NYC Shareholders see Huge Losses after a 2.43-to-1 reverse split
The White Law Group continues to investigate potential claims involving broker dealers who may have unsuitably recommended New York City REIT(NYC) (formerly known as American Realty Capital New York City REIT) to investors.
New York City REIT, was launched in 2014 as a publicly registered non-traded real estate investment trust, sponsored by AR Global. The REIT invests in properties located in the five boroughs of New York City, with a focus on Manhattan. Unfortunately shareholders are seeing huge losses after a 2.43-to-1 reverse split in July and an August listing on the Nasdaq — as much as 80% from the initial sales price.
For example, if an investor originally purchased 1,000 shares of the REIT with a value of $25,000, after the reverse stock split, the number of those shares was reduced from 1,000 to 412. That means the client who invested $25,000 now has an investment worth close to $5,000, a deep decline of 80%.
NYC’s shares closed at $11.13 per share yesterday, according to Market Watch.
Recovery of NYC Investment Losses
Compared to traditional investments, such as stocks, bonds and mutual funds, non-traded REITS, are considerably more complex and involve a high degree of risk. Unfortunately many investors were not made adequately aware of the risks and liquidity problems associated with REITs.

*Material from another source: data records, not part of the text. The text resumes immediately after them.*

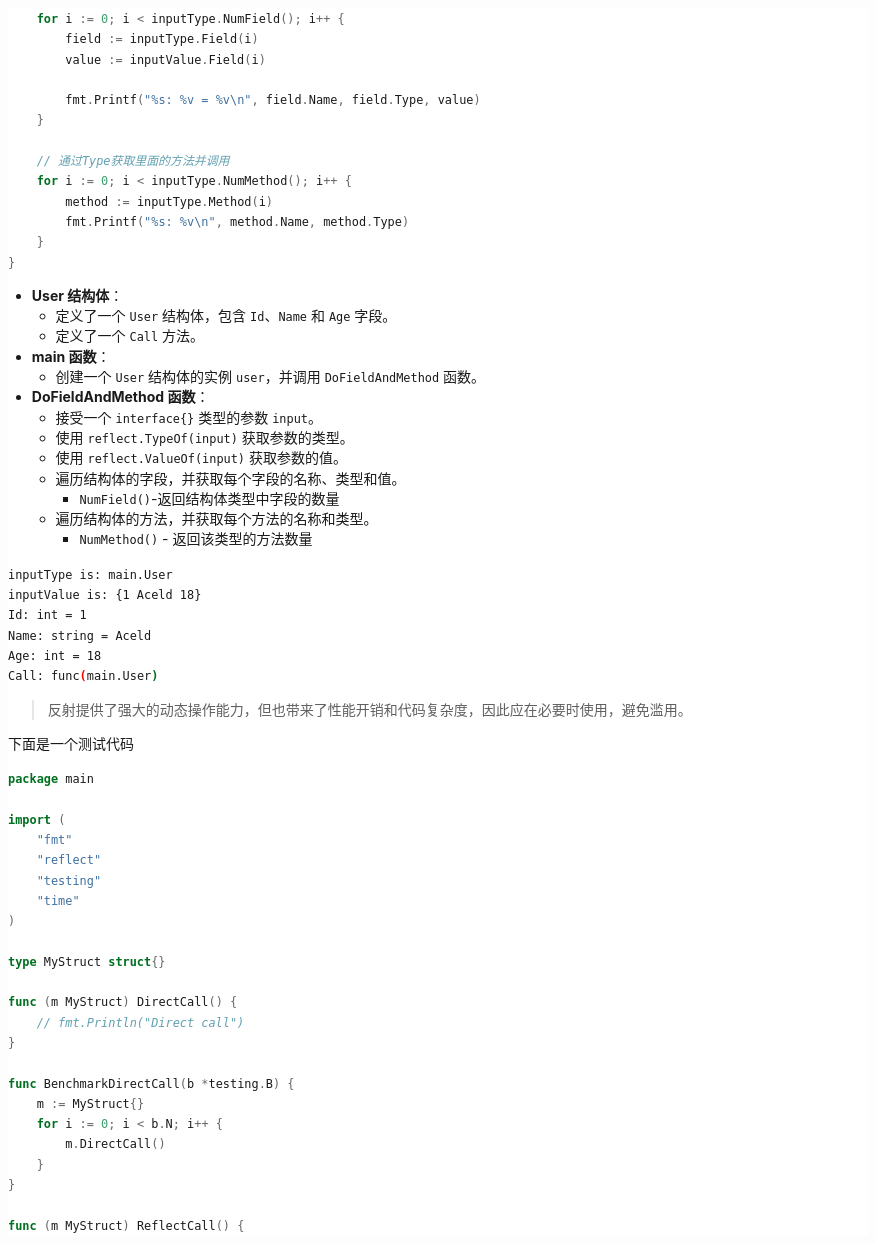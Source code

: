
 ```go
	for i := 0; i < inputType.NumField(); i++ {
		field := inputType.Field(i)
		value := inputValue.Field(i)

		fmt.Printf("%s: %v = %v\n", field.Name, field.Type, value)
	}

	// 通过Type获取里面的方法并调用
	for i := 0; i < inputType.NumMethod(); i++ {
		method := inputType.Method(i)
		fmt.Printf("%s: %v\n", method.Name, method.Type)
	}
}
```

- **User 结构体**：
    - 定义了一个 `User` 结构体，包含 `Id`、`Name` 和 `Age` 字段。
    - 定义了一个 `Call` 方法。
- **main 函数**：
    - 创建一个 `User` 结构体的实例 `user`，并调用 `DoFieldAndMethod` 函数。
- **DoFieldAndMethod 函数**：
    - 接受一个 `interface{}` 类型的参数 `input`。
    - 使用 `reflect.TypeOf(input)` 获取参数的类型。
    - 使用 `reflect.ValueOf(input)` 获取参数的值。
    - 遍历结构体的字段，并获取每个字段的名称、类型和值。
	    - `NumField()`-返回结构体类型中字段的数量
    - 遍历结构体的方法，并获取每个方法的名称和类型。
	    - `NumMethod()` - 返回该类型的方法数量

```sh
inputType is: main.User
inputValue is: {1 Aceld 18}
Id: int = 1
Name: string = Aceld
Age: int = 18
Call: func(main.User)
```

> 反射提供了强大的动态操作能力，但也带来了性能开销和代码复杂度，因此应在必要时使用，避免滥用。

下面是一个测试代码

```go
package main

import (
    "fmt"
    "reflect"
    "testing"
    "time"
)

type MyStruct struct{}

func (m MyStruct) DirectCall() {
    // fmt.Println("Direct call")
}

func BenchmarkDirectCall(b *testing.B) {
    m := MyStruct{}
    for i := 0; i < b.N; i++ {
        m.DirectCall()
    }
}

func (m MyStruct) ReflectCall() {
```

Broker dealers are required to perform adequate due diligence on any investment they recommend and to ensure that all recommendations are suitable for the investor. Recommendations should be in line with the investor’s age, risk tolerance, net worth, and investment experience.
Broker dealers that fail to adequately disclose risks or make unsuitable investment recommendations can be held liable for investment losses through FINRA Arbitration.

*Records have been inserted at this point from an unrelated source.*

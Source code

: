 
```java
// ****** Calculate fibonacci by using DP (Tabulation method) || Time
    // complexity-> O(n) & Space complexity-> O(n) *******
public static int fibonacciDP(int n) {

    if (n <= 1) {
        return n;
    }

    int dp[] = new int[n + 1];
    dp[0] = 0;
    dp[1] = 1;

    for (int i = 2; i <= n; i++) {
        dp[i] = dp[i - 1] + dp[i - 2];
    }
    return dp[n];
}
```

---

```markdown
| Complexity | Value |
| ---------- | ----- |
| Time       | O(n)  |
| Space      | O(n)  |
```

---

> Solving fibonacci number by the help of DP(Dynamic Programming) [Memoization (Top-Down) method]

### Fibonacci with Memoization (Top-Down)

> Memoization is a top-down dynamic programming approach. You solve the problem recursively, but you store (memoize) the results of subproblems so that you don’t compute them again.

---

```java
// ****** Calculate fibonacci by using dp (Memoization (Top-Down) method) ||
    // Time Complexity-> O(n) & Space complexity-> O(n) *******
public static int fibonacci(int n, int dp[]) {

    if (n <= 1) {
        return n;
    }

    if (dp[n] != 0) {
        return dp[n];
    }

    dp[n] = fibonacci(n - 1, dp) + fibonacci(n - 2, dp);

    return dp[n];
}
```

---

The Financial Industry Regulatory Authority (FINRA) operates the largest securities dispute resolution forum in the United States, and has extensive experience in providing a fair, efficient and effective venue to handle a securities-related dispute.
Filing a Complaint against your Brokerage Firm
If you suffered losses investing in New York City REIT (NYC), The White Law Group may be able to help you by filing a complaint against your brokerage firm. To speak to a securities attorney about the potential to recover your investment losses, please call 1-888-637-5510 for a free consultation. For more information, please visit www.whitesecuritieslaw.com.
The White Law Group, LLC is a national securities fraud, securities arbitration, investor protection, and securities regulation/compliance law firm with offices in Chicago, Illinois and Franklin, Tennessee.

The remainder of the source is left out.